START EXTRACTED INFORMATION
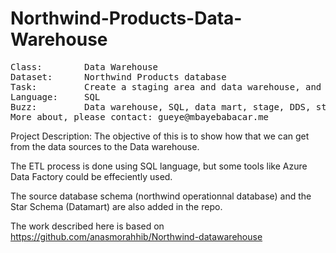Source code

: # Northwind-Products-Data-Warehouse
<pre>
Class:        Data Warehouse
Dataset:      Northwind Products database
Task:         Create a staging area and data warehouse, and populate it with sample data
Language:     SQL
Buzz:         Data warehouse, SQL, data mart, stage, DDS, star schema, Kimball
More about, please contact: gueye@mbayebabacar.me
</pre>
Project Description:
The objective of this is to show how that we can get from the data sources to the Data warehouse.

The ETL process is done using SQL language, but some tools like Azure Data Factory could be effeciently used.

The source database schema (northwind operationnal database) and the Star Schema (Datamart) are also added in the repo.

The work described here is based on https://github.com/anasmorahhib/Northwind-datawarehouse
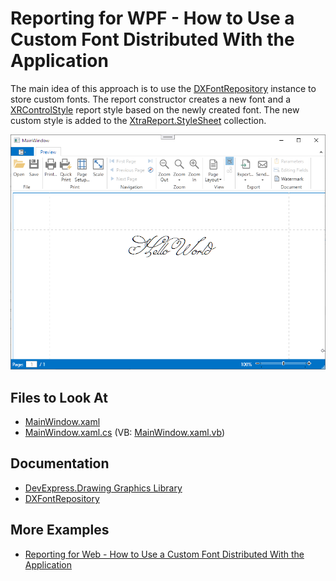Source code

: # Reporting for WPF - How to Use a Custom Font Distributed With the Application

The main idea of this approach is to use the [DXFontRepository](https://docs.devexpress.com/CoreLibraries/DevExpress.Drawing.DXFontRepository) instance to store custom fonts. The report constructor creates a new font and a [XRControlStyle](https://docs.devexpress.com/XtraReports/DevExpress.XtraReports.UI.XRControlStyle) report style based on the newly created font. The new custom style is added to the [XtraReport.StyleSheet](https://docs.devexpress.com/XtraReports/DevExpress.XtraReports.UI.XtraReport.StyleSheet) collection.

![Custom Font in WPF Reporting Application](Images/screenshot.png)

## Files to Look At

* [MainWindow.xaml](./CS/PrivateFontDemo/MainWindow.xaml)
* [MainWindow.xaml.cs](./CS/PrivateFontDemo/MainWindow.xaml.cs) (VB: [MainWindow.xaml.vb](./VB/PrivateFontDemo/MainWindow.xaml.vb))

## Documentation

- [DevExpress.Drawing Graphics Library](https://docs.devexpress.com/CoreLibraries/404247/devexpress-drawing-library)
- [DXFontRepository](https://docs.devexpress.com/CoreLibraries/DevExpress.Drawing.DXFontRepository)

## More Examples

- [Reporting for Web - How to Use a Custom Font Distributed With the Application](https://github.com/DevExpress-Examples/reporting-use-a-custom-font-distributed-with-the-application)
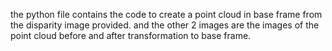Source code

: the python file contains the code to create a point cloud in base frame from the disparity image provided. and the other 2 images are the images of the point cloud before and after transformation to base frame.
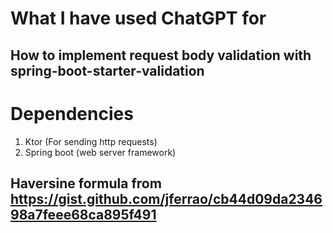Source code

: # What I have used ChatGPT for

## How to implement request body validation with spring-boot-starter-validation

# Dependencies
1. Ktor (For sending http requests)
2. Spring boot (web server framework)

## Haversine formula from https://gist.github.com/jferrao/cb44d09da234698a7feee68ca895f491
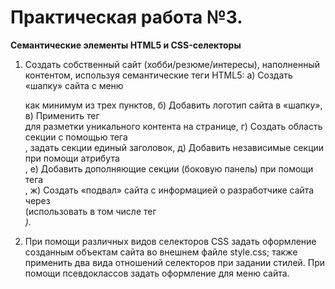 # Практическая работа №3.
**Семантические элементы HTML5 и CSS-селекторы**


1.	Создать собственный сайт (хобби/резюме/интересы), наполненный контентом, используя семантические теги HTML5:
  а)	Создать «шапку» сайта с меню <nav> как минимум из трех пунктов,
  б)	Добавить логотип сайта в «шапку»,
  в)	Применить тег <main> для разметки уникального контента на странице,
  г)	Создать область секции с помощью тега <section>, задать секции единый заголовок,
  д)	Добавить независимые секции при помощи атрибута <article>,
  е)	Добавить дополняющие секции (боковую панель) при помощи тега <aside>,
  ж)	Создать «подвал» сайта с информацией о разработчике сайта через <footer> (использовать в том числе тег <address>).
  
2.	При помощи различных видов селекторов CSS задать оформление созданным объектам сайта во внешнем файле style.css;
  также применить два вида отношений селекторов при задании стилей. При помощи псевдоклассов задать оформление для меню сайта.


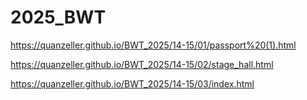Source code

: # 2025_BWT

https://quanzeller.github.io/BWT_2025/14-15/01/passport%20(1).html

https://quanzeller.github.io/BWT_2025/14-15/02/stage_hall.html

https://quanzeller.github.io/BWT_2025/14-15/03/index.html
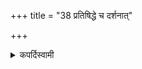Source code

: +++
title = "38 प्रतिषिद्धे च दर्शनात्"

+++

<details><summary>कपर्दिस्वामी</summary>


<details>

<details><summary>हरदत्तः</summary>


<details>

<details><summary>Müller</summary>

Also, because, when the Amāvāsyā sacrifice is barred, the Pitṛyajña is seen to take place.
</details>

<details><summary>थिते</summary>

प्रतिषिद्धे च दर्शनात् ३८
</details>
END EXTRACTED INFORMATION
TASK BRIEF: From the listing above, please give again the lines that begin with the line holding "The objective of" and go on through the line holding "# Reporting for", exactly, both ends included, minus any picture.

RESULT:
The objective of this is to show how that we can get from the data sources to the Data warehouse.

The ETL process is done using SQL language, but some tools like Azure Data Factory could be effeciently used.

The source database schema (northwind operationnal database) and the Star Schema (Datamart) are also added in the repo.

The work described here is based on https://github.com/anasmorahhib/Northwind-datawarehouse
Source code

: # Reporting for WPF - How to Use a Custom Font Distributed With the Application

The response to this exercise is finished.